From the records below, set down exactly the lines starting with the line that contains "##### Cara menyiapkan" and going on through the line that contains "1. Tumis bawang". Nothing else is wanted.

(Beginning of SOURCE INFORMATION)

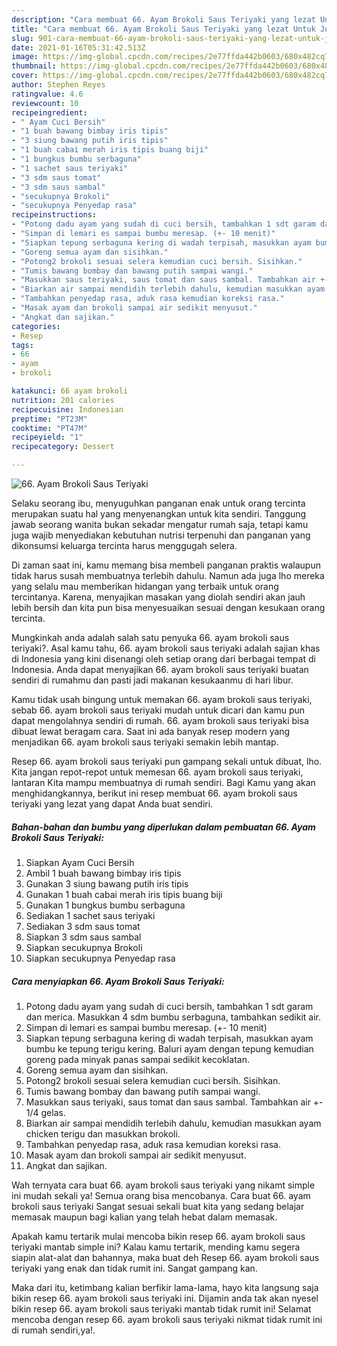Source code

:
 ```yaml
---
description: "Cara membuat 66. Ayam Brokoli Saus Teriyaki yang lezat Untuk Jualan"
title: "Cara membuat 66. Ayam Brokoli Saus Teriyaki yang lezat Untuk Jualan"
slug: 901-cara-membuat-66-ayam-brokoli-saus-teriyaki-yang-lezat-untuk-jualan
date: 2021-01-16T05:31:42.513Z
image: https://img-global.cpcdn.com/recipes/2e77ffda442b0603/680x482cq70/66-ayam-brokoli-saus-teriyaki-foto-resep-utama.jpg
thumbnail: https://img-global.cpcdn.com/recipes/2e77ffda442b0603/680x482cq70/66-ayam-brokoli-saus-teriyaki-foto-resep-utama.jpg
cover: https://img-global.cpcdn.com/recipes/2e77ffda442b0603/680x482cq70/66-ayam-brokoli-saus-teriyaki-foto-resep-utama.jpg
author: Stephen Reyes
ratingvalue: 4.6
reviewcount: 10
recipeingredient:
- " Ayam Cuci Bersih"
- "1 buah bawang bimbay iris tipis"
- "3 siung bawang putih iris tipis"
- "1 buah cabai merah iris tipis buang biji"
- "1 bungkus bumbu serbaguna"
- "1 sachet saus teriyaki"
- "3 sdm saus tomat"
- "3 sdm saus sambal"
- "secukupnya Brokoli"
- "secukupnya Penyedap rasa"
recipeinstructions:
- "Potong dadu ayam yang sudah di cuci bersih, tambahkan 1 sdt garam dan merica. Masukkan 4 sdm bumbu serbaguna, tambahkan sedikit air."
- "Simpan di lemari es sampai bumbu meresap. (+- 10 menit)"
- "Siapkan tepung serbaguna kering di wadah terpisah, masukkan ayam bumbu ke tepung terigu kering. Baluri ayam dengan tepung kemudian goreng pada minyak panas sampai sedikit kecoklatan."
- "Goreng semua ayam dan sisihkan."
- "Potong2 brokoli sesuai selera kemudian cuci bersih. Sisihkan."
- "Tumis bawang bombay dan bawang putih sampai wangi."
- "Masukkan saus teriyaki, saus tomat dan saus sambal. Tambahkan air +- 1/4 gelas."
- "Biarkan air sampai mendidih terlebih dahulu, kemudian masukkan ayam chicken terigu dan masukkan brokoli."
- "Tambahkan penyedap rasa, aduk rasa kemudian koreksi rasa."
- "Masak ayam dan brokoli sampai air sedikit menyusut."
- "Angkat dan sajikan."
categories:
- Resep
tags:
- 66
- ayam
- brokoli

katakunci: 66 ayam brokoli 
nutrition: 201 calories
recipecuisine: Indonesian
preptime: "PT23M"
cooktime: "PT47M"
recipeyield: "1"
recipecategory: Dessert

---
```



![66. Ayam Brokoli Saus Teriyaki](https://img-global.cpcdn.com/recipes/2e77ffda442b0603/680x482cq70/66-ayam-brokoli-saus-teriyaki-foto-resep-utama.jpg)

Selaku seorang ibu, menyuguhkan panganan enak untuk orang tercinta merupakan suatu hal yang menyenangkan untuk kita sendiri. Tanggung jawab seorang  wanita bukan sekadar mengatur rumah saja, tetapi kamu juga wajib menyediakan kebutuhan nutrisi terpenuhi dan panganan yang dikonsumsi keluarga tercinta harus menggugah selera.

Di zaman  saat ini, kamu memang bisa membeli panganan praktis walaupun tidak harus susah membuatnya terlebih dahulu. Namun ada juga lho mereka yang selalu mau memberikan hidangan yang terbaik untuk orang tercintanya. Karena, menyajikan masakan yang diolah sendiri akan jauh lebih bersih dan kita pun bisa menyesuaikan sesuai dengan kesukaan orang tercinta. 



Mungkinkah anda adalah salah satu penyuka 66. ayam brokoli saus teriyaki?. Asal kamu tahu, 66. ayam brokoli saus teriyaki adalah sajian khas di Indonesia yang kini disenangi oleh setiap orang dari berbagai tempat di Indonesia. Anda dapat menyajikan 66. ayam brokoli saus teriyaki buatan sendiri di rumahmu dan pasti jadi makanan kesukaanmu di hari libur.

Kamu tidak usah bingung untuk memakan 66. ayam brokoli saus teriyaki, sebab 66. ayam brokoli saus teriyaki mudah untuk dicari dan kamu pun dapat mengolahnya sendiri di rumah. 66. ayam brokoli saus teriyaki bisa dibuat lewat beragam cara. Saat ini ada banyak resep modern yang menjadikan 66. ayam brokoli saus teriyaki semakin lebih mantap.

Resep 66. ayam brokoli saus teriyaki pun gampang sekali untuk dibuat, lho. Kita jangan repot-repot untuk memesan 66. ayam brokoli saus teriyaki, lantaran Kita mampu membuatnya di rumah sendiri. Bagi Kamu yang akan menghidangkannya, berikut ini resep membuat 66. ayam brokoli saus teriyaki yang lezat yang dapat Anda buat sendiri.

<!--inarticleads1-->

##### Bahan-bahan dan bumbu yang diperlukan dalam pembuatan 66. Ayam Brokoli Saus Teriyaki:

1. Siapkan  Ayam Cuci Bersih
1. Ambil 1 buah bawang bimbay iris tipis
1. Gunakan 3 siung bawang putih iris tipis
1. Gunakan 1 buah cabai merah iris tipis buang biji
1. Gunakan 1 bungkus bumbu serbaguna
1. Sediakan 1 sachet saus teriyaki
1. Sediakan 3 sdm saus tomat
1. Siapkan 3 sdm saus sambal
1. Siapkan secukupnya Brokoli
1. Siapkan secukupnya Penyedap rasa




<!--inarticleads2-->

##### Cara menyiapkan 66. Ayam Brokoli Saus Teriyaki:

1. Potong dadu ayam yang sudah di cuci bersih, tambahkan 1 sdt garam dan merica. Masukkan 4 sdm bumbu serbaguna, tambahkan sedikit air.
1. Simpan di lemari es sampai bumbu meresap. (+- 10 menit)
1. Siapkan tepung serbaguna kering di wadah terpisah, masukkan ayam bumbu ke tepung terigu kering. Baluri ayam dengan tepung kemudian goreng pada minyak panas sampai sedikit kecoklatan.
1. Goreng semua ayam dan sisihkan.
1. Potong2 brokoli sesuai selera kemudian cuci bersih. Sisihkan.
1. Tumis bawang bombay dan bawang putih sampai wangi.
1. Masukkan saus teriyaki, saus tomat dan saus sambal. Tambahkan air +- 1/4 gelas.
1. Biarkan air sampai mendidih terlebih dahulu, kemudian masukkan ayam chicken terigu dan masukkan brokoli.
1. Tambahkan penyedap rasa, aduk rasa kemudian koreksi rasa.
1. Masak ayam dan brokoli sampai air sedikit menyusut.
1. Angkat dan sajikan.




Wah ternyata cara buat 66. ayam brokoli saus teriyaki yang nikamt simple ini mudah sekali ya! Semua orang bisa mencobanya. Cara buat 66. ayam brokoli saus teriyaki Sangat sesuai sekali buat kita yang sedang belajar memasak maupun bagi kalian yang telah hebat dalam memasak.

Apakah kamu tertarik mulai mencoba bikin resep 66. ayam brokoli saus teriyaki mantab simple ini? Kalau kamu tertarik, mending kamu segera siapin alat-alat dan bahannya, maka buat deh Resep 66. ayam brokoli saus teriyaki yang enak dan tidak rumit ini. Sangat gampang kan. 

Maka dari itu, ketimbang kalian berfikir lama-lama, hayo kita langsung saja bikin resep 66. ayam brokoli saus teriyaki ini. Dijamin anda tak akan nyesel bikin resep 66. ayam brokoli saus teriyaki mantab tidak rumit ini! Selamat mencoba dengan resep 66. ayam brokoli saus teriyaki nikmat tidak rumit ini di rumah sendiri,ya!.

(End of SOURCE INFORMATION)

RESULT OF THIS TASK:
##### Cara menyiapkan 66. Ayam Brokoli Saus Teriyaki:

1. Potong dadu ayam yang sudah di cuci bersih, tambahkan 1 sdt garam dan merica. Masukkan 4 sdm bumbu serbaguna, tambahkan sedikit air.
1. Simpan di lemari es sampai bumbu meresap. (+- 10 menit)
1. Siapkan tepung serbaguna kering di wadah terpisah, masukkan ayam bumbu ke tepung terigu kering. Baluri ayam dengan tepung kemudian goreng pada minyak panas sampai sedikit kecoklatan.
1. Goreng semua ayam dan sisihkan.
1. Potong2 brokoli sesuai selera kemudian cuci bersih. Sisihkan.
1. Tumis bawang bombay dan bawang putih sampai wangi.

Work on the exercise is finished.